Teaching the age appropriate social skills helps the child in acquiring the skills compulsory for living independently in the social community. The program for teaching such skills differs from the regular academic curriculum and it maximizes the self-esteem, independence and competence in daily life of the children (Heward, 2006).
It is stated that a small group intervention can contribute positively in the process of developing social skills (Kayler & Sherman, 2009). Group interventions provide the opportunity to develop and sustain relationships as well as enhance the personal characteristics that could influence accomplishment. It is a multidimensional, effective and efficient method of teaching new behaviors and skills (Akos & Milsom, 2007).
Theories of Intellectual Disability
The intellectual disabled also progress through the same cognitive developmental stages defined by Piaget as their peers (Zigler, 1969). The only difference is that their cognitive stages develop much slower and their cognitive abilities cannot be compared with a non-disabled individual. An intellectual disabled individual cannot reach the mature level of cognitive functioning at any point. According to the various studies, intellectual disabled individuals will perform poor on cognitive tasks as compared to the control group of same mental age level. It was known was “mental-age lag” phenomena (Spitz, 1982).
According to developmental theorists, children suffering from intellectual disability also experience the similar information restructuring as explained by Piaget, but their process is much slower as compared to the normal children. According to Anderson, Children with intellectual disability have slower speed of processing and this is the reason that they could understand information in chunks as compared to information in whole. The individuals with intellectual disability, whether they are children or adult, they will face deficits in intellectual abilities and knowledge processing in comparison to the individuals with same mental age. It means that intellectual disability has an enduring and lasting effect which cannot be reversed.
The consequences of intellectual disability may differ from person to person as different abilities level present in people without any such difficulty. Approximately 90% of the intellectual disabled are at mild level and they only differ from normal population as they are much slower in learning new set of skills and information.
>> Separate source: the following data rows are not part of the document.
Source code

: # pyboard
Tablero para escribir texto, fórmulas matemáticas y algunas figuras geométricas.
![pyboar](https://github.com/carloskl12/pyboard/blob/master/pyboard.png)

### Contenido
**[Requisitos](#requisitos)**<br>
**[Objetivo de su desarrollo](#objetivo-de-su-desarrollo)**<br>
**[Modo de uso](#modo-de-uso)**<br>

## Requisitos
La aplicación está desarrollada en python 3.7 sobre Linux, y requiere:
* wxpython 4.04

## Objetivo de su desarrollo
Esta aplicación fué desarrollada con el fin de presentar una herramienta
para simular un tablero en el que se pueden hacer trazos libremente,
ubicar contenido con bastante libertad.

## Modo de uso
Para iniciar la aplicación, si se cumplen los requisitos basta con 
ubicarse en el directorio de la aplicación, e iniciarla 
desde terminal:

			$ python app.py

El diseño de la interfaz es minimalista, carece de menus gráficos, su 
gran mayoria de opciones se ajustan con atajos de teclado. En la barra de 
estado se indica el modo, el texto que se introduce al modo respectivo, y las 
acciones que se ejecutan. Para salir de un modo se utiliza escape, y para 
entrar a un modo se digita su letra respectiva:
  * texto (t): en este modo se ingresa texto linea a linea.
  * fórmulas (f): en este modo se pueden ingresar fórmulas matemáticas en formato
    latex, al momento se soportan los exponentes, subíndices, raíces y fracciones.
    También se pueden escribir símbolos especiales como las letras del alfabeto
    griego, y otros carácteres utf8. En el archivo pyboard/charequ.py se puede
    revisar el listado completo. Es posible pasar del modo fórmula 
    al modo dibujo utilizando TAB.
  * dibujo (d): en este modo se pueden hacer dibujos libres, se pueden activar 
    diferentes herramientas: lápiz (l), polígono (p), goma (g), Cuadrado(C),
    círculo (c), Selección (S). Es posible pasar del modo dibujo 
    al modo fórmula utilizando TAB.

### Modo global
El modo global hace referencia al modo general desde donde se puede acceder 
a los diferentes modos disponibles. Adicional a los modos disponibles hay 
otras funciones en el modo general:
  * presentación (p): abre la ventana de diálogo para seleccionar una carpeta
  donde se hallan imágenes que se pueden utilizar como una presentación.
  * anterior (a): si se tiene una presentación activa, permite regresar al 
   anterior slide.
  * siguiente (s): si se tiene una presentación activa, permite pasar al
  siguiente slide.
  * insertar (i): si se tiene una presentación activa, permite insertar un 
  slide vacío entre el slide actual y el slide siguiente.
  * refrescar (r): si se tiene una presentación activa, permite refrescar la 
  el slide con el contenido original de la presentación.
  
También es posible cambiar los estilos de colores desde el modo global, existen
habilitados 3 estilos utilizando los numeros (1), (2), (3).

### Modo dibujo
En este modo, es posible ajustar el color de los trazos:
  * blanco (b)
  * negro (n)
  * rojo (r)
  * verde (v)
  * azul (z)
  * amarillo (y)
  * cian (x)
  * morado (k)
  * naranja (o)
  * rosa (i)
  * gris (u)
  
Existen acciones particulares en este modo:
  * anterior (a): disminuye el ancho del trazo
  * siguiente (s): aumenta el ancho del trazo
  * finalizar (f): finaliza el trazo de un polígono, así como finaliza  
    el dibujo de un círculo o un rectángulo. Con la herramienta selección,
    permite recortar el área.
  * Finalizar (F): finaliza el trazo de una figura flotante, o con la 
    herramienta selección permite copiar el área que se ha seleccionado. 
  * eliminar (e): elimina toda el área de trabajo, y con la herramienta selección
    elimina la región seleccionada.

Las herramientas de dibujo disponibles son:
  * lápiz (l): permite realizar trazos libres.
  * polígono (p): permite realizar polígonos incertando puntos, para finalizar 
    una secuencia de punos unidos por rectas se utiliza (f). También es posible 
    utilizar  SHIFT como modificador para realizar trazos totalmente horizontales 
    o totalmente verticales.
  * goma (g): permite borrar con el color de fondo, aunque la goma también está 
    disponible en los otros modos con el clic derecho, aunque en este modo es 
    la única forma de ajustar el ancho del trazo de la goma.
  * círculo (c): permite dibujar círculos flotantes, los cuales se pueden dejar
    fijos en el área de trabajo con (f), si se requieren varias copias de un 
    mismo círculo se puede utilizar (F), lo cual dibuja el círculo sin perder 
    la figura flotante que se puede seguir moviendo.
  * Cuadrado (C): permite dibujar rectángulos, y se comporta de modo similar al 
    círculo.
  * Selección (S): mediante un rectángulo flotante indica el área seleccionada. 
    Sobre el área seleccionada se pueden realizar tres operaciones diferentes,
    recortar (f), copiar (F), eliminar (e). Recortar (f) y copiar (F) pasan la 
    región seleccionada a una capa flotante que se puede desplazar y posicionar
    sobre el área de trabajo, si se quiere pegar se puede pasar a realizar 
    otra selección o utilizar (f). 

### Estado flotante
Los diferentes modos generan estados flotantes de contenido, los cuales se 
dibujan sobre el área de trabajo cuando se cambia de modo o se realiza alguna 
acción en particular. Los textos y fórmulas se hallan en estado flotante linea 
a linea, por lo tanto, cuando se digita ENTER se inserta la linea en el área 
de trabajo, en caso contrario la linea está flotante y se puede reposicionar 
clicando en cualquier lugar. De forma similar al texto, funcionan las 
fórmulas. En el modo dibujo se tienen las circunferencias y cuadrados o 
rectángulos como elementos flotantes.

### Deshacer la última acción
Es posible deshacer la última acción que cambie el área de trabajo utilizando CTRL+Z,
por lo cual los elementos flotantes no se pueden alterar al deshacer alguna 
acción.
Rest of the 10% will have complications in daily functioning and social skills (Gallagher et al., 2000). If they are diagnosed in early years and a proper individual educational plan is formulated according to their specific needs; they can become a supportive and contributing member of the society.
Children with intellectual disability have the capability to learn things in the same 12 learning techniques as other normal children do, but due to their labeling and exclusion from normal education, they are often failed to see as learners. This is the lead reason which cause low literacy level in intellectual disabled population. The researcher conducted a meta-analysis of the researches on intellectual disability and learning in special education and only one of the research results pointed out that special education proved useful for children with intellectual disabilities. In the other researches, learning at home and normal institutions also seemed to benefit the intellectual disabled (Jackson, 1994).